Though CBS executives contend they still have big plans for the show, thus far "Doctor, Doctor" has produced only marginal results. Cursed with the 10:30 p.m. time slot in CBS' all-comedy Monday lineup, it managed a relatively low 18-to-20% share of the available audience most weeks and failed to hold many of the viewers watching "Newhart," the show that preceeds it.
Even with its difficult time period, however, "Doctor, Doctor" has scored well with the prized younger adults that have largely eluded CBS for years, according to Betsy Frank, senior vice president at the Saatchi & Saatchi advertising agency in New York. In fact, she noted, the Monday night lineup--especially "Murphy Brown," "Designing Women," "Newhart" and "Doctor, Doctor"--basically contains CBS' only shows besides "60 Minutes" that sometimes win the battle in their time periods for adults ages 18 to 49.
Mired in last place among the three major networks, CBS' new entertainment chief, Jeff Sagansky, has pledged to program shows that will draw those younger viewers--especially comedies. " 'Doctor, Doctor' is certainly a show with younger appeal," acknowledged Sagansky's chief lieutenant, Peter Tortorici, senior vice president for prime-time programs.
Tortorici agreed that even younger-skewing comedies probably won't work at 10 and 10:30 p.m. "The biggest counterprogramming force at that time is sleep," he said. "Sometimes at the end of a long day, I'm watching this show and laughing and the next thing I know I'm looking at (Channel 2 sportscaster) Keith Olbermann with the Lakers' highlights."
He said that CBS will bring "Doctor, Doctor" back at 9:30 p.m. on a new night, but he could not pinpoint exactly when that will happen. Steinberg has been lobbying for just such a time period all season, but rumor has it that the network might not reschedule the show until June--after its fall schedule is announced. Steinberg said that CBS will have to come to terms with his actors, one way or another, by May. He also said he would try to sell the show elsewhere if the network cans it for good.
"They are telling me that they have faith in it, but with a special show like this it requires a leap of faith," Steinberg said. "The faith that Grant Tinker (former chairman of NBC) showed in "Cheers," "St. Elsewhere" and "Family Ties" was borne out by the fact that they became huge popular and critical hits."
Despite the evidence presented by his yanking "Doctor, Doctor," Sagansky is reportedly willing to take some risks. Mark McClafferty, president of Eddie Murphy Television, said that only two months before Sagansky took over, Murphy was so disenchanted with CBS that he tried to get out of his production contract with the network. His company's offbeat pilot, "What's Alan Watching?," had been turned down last spring. But Murphy came away encouraged from a recent meeting with Sagansky. And McClafferty said that the company has two comedies in development for CBS, one of which is "way out there."
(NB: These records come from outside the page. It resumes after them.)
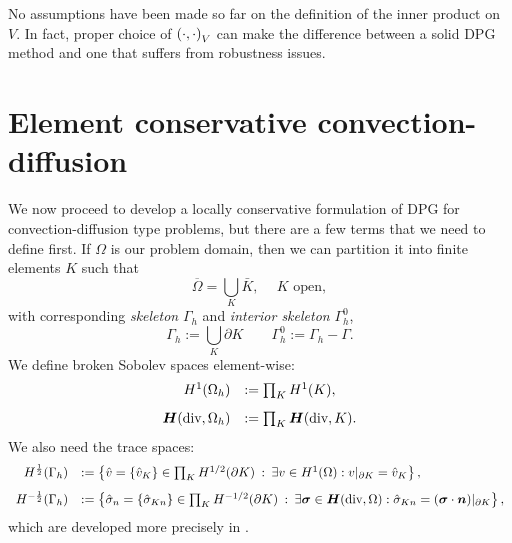 \documentclass[Proposal.tex]{subfiles}
\begin{document}
No assumptions have been made so far on the definition of the inner product on
$V$. In fact, proper choice of $\left( \cdot,\cdot \right)_V$ can make the difference
between a solid DPG method and one that suffers from robustness issues.

%                                                                                                                     
%                                                                                                                     
%                                                                                                                     
\section{Element conservative convection-diffusion}
We now proceed to develop a locally conservative formulation of DPG for
convection-diffusion type problems, but there are a few terms that we need to
define first. If $\Omega$ is our problem domain, then we can partition it into
finite elements $K$ such that
\[
\overline{\Omega} = \bigcup_K  \bar{K},\: \quad K \text { open},
\]
with corresponding {\em skeleton} $\Gamma_h$ and {\em interior
  skeleton} $\Gamma_h^0$,
\[
\Gamma_h := \bigcup_K \partial K\qquad \Gamma_h^0 := \Gamma_h - \Gamma.
\]
We define broken Sobolev spaces element-wise:
\[
\begin{array}{rl}
H^1(\Omega_h) & := \prod_K H^1(K), \\[8pt]
\mbox{\boldmath $H$}(\text{div},\Omega_h) & := \prod_K \mbox{\boldmath $H$}(\text{div},K).
\end{array}
\]
We also need the trace spaces:
\[
\begin{array}{rl}
H^\frac{1}{2}(\Gamma_h) & := \left\{ \hat{v} = \{\hat{v}_K \} \in \prod_K H^{1/2}(\partial K) \: :
\: \exists v \in H^1(\Omega) : v|_{\partial K} = \hat{v}_K \right\}, \\[8pt]
H^{-\frac{1}{2}}(\Gamma_h) & := \left\{ {\hat{\sigma}}_n = \{ {\hat{\sigma}}_{Kn} \}\in \prod_K H^{-1/2}(\partial K) \: : \: \exists \boldsymbol\sigma \in \mbox{\boldmath $H$}(\text{div},\Omega)
: {\hat{\sigma}}_{Kn} = (\boldsymbol\sigma \cdot \boldsymbol n)|_{\partial K} \right\},
\end{array}
\]
which are developed more precisely in \cite{DPGStokes}.
\end{document}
Frewer believes that with a better time slot and a little more patience from CBS, his sort-of "way out there" show will be able to find a larger, mass audience--provided he and his producers resist any urge to lure viewers with a warmer, fuzzier formula.
"That's not what we're about, and we'd be ruined if we ever became anything but a wild-card show," he said. "I'd cringe if people started to say, 'The reason I'm watching this is because it feels so comfortable to have Matt in my living room.' I would much prefer they were saying, 'What is he going to do next?' and liked the fact that there is something fresh and risky about it. If they get comfortable with the show, then that means it's probably been diluted into this amorphous, milquetoasty thing. And who wants to be a part of that?"